(Recorded data)
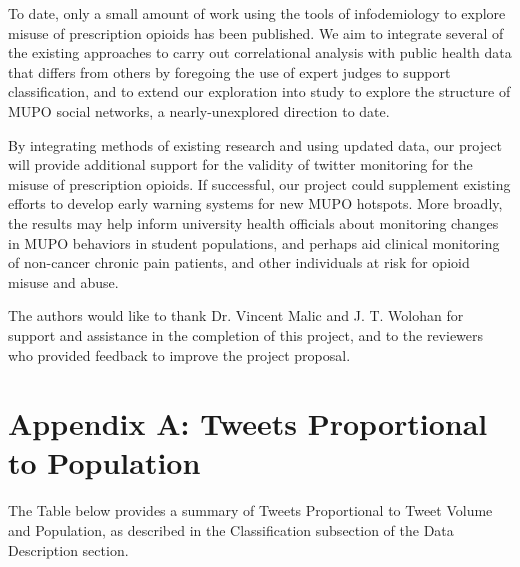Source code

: \documentclass[sigconf]{acmart}
\begin{document}
To date, only a small amount of work using the tools of infodemiology to 
explore misuse of prescription opioids has been published. We aim to integrate 
several of the existing approaches to carry out correlational analysis with 
public health data that differs from others by foregoing the use of expert 
judges to support classification, and to extend our exploration into study to 
explore the structure of MUPO social networks, a nearly-unexplored direction 
to date. 

By integrating methods of existing research and using updated data, our project
will provide additional support for the validity of twitter monitoring for the
misuse of prescription opioids. If successful, our project could supplement 
existing efforts to develop early warning systems for new MUPO hotspots. More 
broadly, the results may help inform university health officials about
monitoring changes in MUPO behaviors in student populations, and perhaps aid 
clinical monitoring of non-cancer chronic pain patients, and other individuals 
at risk for opioid misuse and abuse. 
 

\begin{acks}
  The authors would like to thank Dr. Vincent Malic and J. T. Wolohan 
  for support and assistance in the completion of this project, and to the
  reviewers who provided feedback to improve the project proposal.
\end{acks}


 


\appendix

\section{Appendix A: Tweets Proportional to Population}
The Table below provides a summary of Tweets Proportional to Tweet 
Volume and Population, as described in the Classification subsection of 
the Data Description section.
\end{document}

◆ **What to work on**: Only the text of the records belongs in the answer, printed exactly and without pictures.

◆ **Reply to the exercise**:
Source code

: \documentclass[sigconf]{acmart}
\begin{document}
To date, only a small amount of work using the tools of infodemiology to 
explore misuse of prescription opioids has been published. We aim to integrate 
several of the existing approaches to carry out correlational analysis with 
public health data that differs from others by foregoing the use of expert 
judges to support classification, and to extend our exploration into study to 
explore the structure of MUPO social networks, a nearly-unexplored direction 
to date. 

By integrating methods of existing research and using updated data, our project
will provide additional support for the validity of twitter monitoring for the
misuse of prescription opioids. If successful, our project could supplement 
existing efforts to develop early warning systems for new MUPO hotspots. More 
broadly, the results may help inform university health officials about
monitoring changes in MUPO behaviors in student populations, and perhaps aid 
clinical monitoring of non-cancer chronic pain patients, and other individuals 
at risk for opioid misuse and abuse. 
 

\begin{acks}
  The authors would like to thank Dr. Vincent Malic and J. T. Wolohan 
  for support and assistance in the completion of this project, and to the
  reviewers who provided feedback to improve the project proposal.
\end{acks}


 


\appendix

\section{Appendix A: Tweets Proportional to Population}
The Table below provides a summary of Tweets Proportional to Tweet 
Volume and Population, as described in the Classification subsection of 
the Data Description section.
\end{document}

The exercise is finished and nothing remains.